<<<<

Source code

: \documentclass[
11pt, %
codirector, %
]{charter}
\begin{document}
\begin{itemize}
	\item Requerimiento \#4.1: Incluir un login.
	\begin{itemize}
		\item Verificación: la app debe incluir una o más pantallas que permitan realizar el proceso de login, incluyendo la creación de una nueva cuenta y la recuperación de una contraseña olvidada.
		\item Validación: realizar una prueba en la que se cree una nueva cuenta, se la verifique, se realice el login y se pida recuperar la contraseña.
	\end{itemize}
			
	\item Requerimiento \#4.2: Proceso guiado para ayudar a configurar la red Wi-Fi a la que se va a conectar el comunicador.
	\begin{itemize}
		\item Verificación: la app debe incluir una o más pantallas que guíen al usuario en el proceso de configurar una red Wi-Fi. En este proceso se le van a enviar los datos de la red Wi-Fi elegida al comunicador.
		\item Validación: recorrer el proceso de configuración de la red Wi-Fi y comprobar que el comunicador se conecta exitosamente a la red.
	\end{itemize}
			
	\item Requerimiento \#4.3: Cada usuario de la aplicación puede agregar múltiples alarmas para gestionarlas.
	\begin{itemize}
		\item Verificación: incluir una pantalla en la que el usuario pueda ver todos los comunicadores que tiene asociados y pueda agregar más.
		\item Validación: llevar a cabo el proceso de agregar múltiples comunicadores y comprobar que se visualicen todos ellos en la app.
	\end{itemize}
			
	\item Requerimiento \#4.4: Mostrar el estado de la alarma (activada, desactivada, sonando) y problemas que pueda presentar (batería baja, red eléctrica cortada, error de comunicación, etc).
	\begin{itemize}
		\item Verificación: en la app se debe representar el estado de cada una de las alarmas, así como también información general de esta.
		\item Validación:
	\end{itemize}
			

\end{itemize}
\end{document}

>>>>

**WHAT YOU WILL DO:** Scan the listing above and copy all lines containing the word "para".

**ANSWER SPACE:**
	\item Requerimiento \#4.2: Proceso guiado para ayudar a configurar la red Wi-Fi a la que se va a conectar el comunicador.
	\item Requerimiento \#4.3: Cada usuario de la aplicación puede agregar múltiples alarmas para gestionarlas.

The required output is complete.